TASK DIRECTIONS: Search the records for the word "return" and pick out every line that has it.

Stored data entries:
● ● ● ●

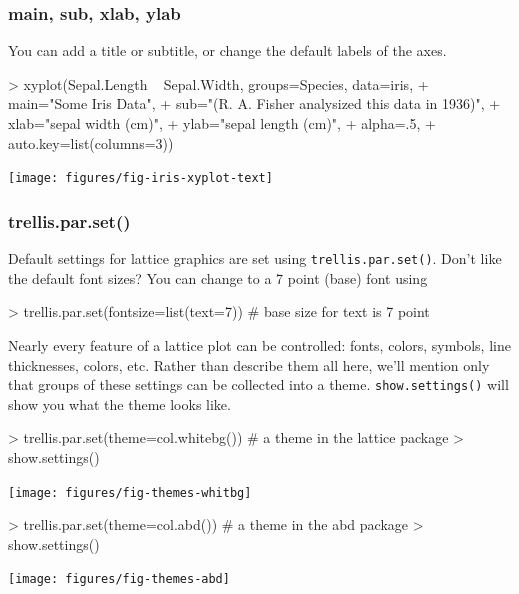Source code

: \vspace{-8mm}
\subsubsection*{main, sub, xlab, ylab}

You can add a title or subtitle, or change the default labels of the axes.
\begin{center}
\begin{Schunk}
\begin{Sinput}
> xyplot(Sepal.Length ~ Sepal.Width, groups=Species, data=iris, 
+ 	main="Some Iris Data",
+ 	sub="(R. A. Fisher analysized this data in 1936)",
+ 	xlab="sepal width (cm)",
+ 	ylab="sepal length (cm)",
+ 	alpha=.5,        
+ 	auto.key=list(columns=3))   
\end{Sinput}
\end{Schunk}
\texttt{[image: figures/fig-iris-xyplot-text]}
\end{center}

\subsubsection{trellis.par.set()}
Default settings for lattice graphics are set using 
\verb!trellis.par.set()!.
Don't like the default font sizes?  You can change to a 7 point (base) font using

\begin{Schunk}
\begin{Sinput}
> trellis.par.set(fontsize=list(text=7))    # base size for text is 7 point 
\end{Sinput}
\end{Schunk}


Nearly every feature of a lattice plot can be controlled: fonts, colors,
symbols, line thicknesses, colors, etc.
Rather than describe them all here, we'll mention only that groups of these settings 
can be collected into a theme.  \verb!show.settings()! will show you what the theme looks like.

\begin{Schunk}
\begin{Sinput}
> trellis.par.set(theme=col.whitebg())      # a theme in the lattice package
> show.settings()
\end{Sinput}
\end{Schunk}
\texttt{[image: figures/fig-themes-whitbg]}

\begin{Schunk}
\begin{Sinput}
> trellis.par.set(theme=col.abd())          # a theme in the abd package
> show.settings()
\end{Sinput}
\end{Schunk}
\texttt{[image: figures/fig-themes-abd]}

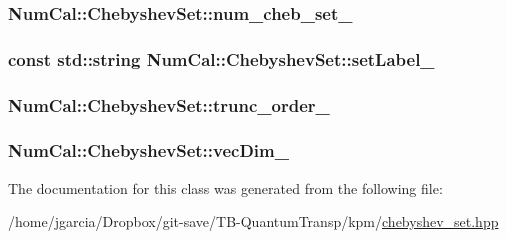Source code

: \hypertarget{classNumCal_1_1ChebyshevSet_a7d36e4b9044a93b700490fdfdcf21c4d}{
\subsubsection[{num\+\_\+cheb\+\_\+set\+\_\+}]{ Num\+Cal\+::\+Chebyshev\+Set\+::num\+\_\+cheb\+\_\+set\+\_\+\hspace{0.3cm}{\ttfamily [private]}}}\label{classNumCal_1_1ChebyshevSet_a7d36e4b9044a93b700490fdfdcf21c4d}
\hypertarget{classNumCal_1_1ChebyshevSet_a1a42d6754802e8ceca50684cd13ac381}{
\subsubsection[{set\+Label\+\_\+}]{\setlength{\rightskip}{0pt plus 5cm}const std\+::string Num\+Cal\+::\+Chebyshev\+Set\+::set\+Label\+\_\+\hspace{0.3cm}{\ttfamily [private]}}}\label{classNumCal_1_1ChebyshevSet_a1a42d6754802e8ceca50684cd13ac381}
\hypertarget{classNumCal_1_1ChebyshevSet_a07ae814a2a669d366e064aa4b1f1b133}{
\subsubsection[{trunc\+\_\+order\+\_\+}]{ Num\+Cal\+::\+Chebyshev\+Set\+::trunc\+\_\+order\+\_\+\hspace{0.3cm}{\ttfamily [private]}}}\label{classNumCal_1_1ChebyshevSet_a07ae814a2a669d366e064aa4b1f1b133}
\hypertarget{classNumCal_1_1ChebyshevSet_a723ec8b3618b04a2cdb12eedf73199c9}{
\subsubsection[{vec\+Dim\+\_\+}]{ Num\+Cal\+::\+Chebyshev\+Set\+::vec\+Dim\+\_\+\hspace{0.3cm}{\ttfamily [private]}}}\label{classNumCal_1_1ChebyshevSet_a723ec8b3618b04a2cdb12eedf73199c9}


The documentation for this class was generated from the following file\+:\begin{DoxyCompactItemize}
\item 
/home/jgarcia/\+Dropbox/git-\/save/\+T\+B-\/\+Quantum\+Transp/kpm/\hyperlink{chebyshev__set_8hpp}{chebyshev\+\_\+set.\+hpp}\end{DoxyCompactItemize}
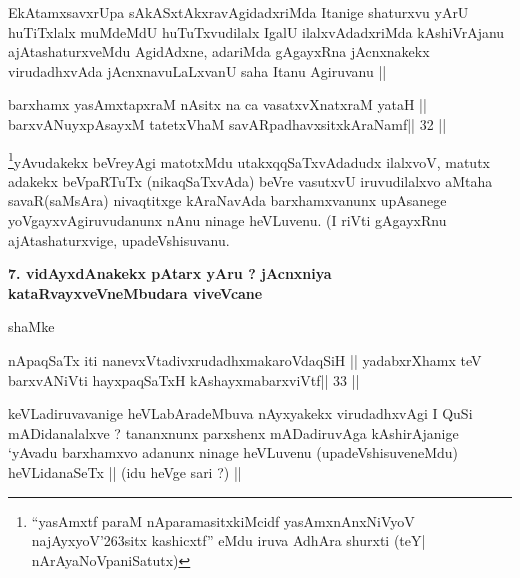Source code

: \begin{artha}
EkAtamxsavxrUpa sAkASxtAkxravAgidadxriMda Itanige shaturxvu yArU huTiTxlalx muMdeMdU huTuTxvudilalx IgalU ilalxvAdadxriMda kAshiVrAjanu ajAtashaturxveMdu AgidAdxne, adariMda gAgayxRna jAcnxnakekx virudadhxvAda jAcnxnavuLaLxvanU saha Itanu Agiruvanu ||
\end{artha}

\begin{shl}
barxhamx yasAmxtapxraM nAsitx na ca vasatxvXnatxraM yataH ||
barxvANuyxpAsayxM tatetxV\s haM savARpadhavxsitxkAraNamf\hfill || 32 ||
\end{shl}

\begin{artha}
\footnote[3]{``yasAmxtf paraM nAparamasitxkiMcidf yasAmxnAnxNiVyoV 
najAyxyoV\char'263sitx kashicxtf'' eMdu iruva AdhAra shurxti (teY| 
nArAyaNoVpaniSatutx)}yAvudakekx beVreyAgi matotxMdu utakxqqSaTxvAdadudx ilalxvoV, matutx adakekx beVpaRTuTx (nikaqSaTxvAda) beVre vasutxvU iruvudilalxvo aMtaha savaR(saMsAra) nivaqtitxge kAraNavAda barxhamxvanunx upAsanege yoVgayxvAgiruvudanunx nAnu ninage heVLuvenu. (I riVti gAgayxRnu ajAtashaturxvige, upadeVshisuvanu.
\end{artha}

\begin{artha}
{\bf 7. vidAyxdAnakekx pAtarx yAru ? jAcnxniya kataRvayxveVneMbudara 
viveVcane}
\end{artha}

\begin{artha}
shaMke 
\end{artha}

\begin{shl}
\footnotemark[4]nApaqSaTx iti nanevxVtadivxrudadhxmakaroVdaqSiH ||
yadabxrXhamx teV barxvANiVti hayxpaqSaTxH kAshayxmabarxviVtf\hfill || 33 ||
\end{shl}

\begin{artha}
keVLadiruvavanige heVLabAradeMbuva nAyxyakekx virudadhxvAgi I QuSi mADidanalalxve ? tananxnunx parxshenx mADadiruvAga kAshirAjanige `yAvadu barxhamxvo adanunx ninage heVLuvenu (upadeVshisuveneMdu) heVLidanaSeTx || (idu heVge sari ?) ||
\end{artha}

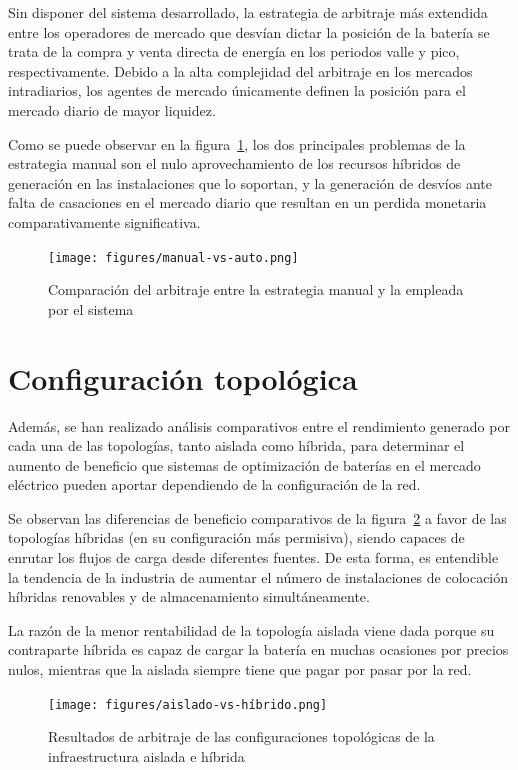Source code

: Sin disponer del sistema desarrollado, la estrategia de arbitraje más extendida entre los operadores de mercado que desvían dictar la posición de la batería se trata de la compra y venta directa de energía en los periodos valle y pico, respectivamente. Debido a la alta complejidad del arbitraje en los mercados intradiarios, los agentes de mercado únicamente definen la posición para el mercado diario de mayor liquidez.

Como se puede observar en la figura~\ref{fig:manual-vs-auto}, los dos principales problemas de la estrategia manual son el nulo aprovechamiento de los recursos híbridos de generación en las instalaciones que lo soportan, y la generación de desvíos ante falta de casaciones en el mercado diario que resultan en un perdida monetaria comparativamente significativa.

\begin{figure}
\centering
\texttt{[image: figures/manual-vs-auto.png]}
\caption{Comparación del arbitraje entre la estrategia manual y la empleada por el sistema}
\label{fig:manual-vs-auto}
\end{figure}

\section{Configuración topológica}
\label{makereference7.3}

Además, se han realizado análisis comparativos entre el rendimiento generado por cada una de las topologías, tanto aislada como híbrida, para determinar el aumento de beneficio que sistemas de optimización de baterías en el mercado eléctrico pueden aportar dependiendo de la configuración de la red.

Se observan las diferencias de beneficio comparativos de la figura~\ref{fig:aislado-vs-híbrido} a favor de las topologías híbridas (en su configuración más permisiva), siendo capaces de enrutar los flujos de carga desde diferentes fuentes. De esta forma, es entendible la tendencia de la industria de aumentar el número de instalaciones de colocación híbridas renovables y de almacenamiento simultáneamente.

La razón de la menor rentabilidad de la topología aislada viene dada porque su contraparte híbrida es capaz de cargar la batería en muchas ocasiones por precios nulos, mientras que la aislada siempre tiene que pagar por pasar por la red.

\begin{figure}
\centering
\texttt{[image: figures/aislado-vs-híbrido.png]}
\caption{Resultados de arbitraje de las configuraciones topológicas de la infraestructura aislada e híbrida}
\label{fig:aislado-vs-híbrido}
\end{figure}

● ● ● ●

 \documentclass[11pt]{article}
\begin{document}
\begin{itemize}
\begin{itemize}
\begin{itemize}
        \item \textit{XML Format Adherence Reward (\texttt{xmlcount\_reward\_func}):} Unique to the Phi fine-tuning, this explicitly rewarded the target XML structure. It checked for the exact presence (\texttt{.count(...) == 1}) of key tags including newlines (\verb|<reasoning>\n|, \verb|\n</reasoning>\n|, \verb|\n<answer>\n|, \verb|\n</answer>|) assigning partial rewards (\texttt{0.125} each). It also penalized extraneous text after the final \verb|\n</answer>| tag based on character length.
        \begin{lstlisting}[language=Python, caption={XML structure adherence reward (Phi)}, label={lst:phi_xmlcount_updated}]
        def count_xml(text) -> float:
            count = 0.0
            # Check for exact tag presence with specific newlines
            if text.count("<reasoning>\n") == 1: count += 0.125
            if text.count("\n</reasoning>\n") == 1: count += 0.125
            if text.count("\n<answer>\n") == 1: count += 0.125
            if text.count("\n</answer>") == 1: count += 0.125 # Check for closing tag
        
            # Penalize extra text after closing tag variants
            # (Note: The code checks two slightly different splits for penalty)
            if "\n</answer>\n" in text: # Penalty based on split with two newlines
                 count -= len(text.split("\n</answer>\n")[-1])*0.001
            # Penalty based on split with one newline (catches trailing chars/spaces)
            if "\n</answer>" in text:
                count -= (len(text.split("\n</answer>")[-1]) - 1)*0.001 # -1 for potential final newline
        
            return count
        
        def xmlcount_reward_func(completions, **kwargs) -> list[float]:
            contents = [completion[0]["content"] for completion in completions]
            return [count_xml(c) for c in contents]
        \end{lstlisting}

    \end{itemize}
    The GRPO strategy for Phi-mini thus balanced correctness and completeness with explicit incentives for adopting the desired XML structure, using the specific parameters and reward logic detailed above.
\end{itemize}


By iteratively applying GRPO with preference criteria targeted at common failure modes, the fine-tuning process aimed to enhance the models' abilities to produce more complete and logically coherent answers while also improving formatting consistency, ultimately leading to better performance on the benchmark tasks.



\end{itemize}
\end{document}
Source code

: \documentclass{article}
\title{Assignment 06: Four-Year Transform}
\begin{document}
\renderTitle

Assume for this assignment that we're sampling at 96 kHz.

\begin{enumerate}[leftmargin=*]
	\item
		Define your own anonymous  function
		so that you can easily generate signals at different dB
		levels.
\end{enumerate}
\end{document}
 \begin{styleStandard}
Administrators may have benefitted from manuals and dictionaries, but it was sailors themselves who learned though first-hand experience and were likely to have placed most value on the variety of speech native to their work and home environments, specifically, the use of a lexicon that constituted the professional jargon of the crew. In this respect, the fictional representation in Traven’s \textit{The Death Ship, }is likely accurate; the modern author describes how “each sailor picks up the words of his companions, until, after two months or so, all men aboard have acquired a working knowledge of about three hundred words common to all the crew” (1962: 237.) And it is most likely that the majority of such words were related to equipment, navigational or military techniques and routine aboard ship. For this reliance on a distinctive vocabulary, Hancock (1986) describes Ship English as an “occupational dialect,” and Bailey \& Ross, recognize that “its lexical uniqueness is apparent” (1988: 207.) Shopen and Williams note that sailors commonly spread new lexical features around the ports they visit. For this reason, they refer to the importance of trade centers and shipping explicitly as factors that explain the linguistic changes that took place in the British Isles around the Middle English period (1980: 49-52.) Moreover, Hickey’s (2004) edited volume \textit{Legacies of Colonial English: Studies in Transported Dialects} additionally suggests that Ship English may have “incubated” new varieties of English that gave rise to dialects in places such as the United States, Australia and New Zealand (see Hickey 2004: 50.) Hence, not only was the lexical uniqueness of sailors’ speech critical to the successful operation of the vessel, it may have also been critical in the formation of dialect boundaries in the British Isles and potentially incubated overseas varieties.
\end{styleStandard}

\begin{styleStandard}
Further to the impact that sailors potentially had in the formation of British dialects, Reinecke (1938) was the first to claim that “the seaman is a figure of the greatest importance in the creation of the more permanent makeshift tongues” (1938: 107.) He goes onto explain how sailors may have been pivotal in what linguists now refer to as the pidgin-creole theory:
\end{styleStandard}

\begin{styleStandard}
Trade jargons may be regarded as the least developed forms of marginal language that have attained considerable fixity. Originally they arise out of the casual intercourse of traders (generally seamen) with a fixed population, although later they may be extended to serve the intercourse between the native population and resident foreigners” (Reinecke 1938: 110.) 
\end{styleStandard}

● ● ● ●

FINAL ANSWER:
            return count
            return [count_xml(c) for c in contents]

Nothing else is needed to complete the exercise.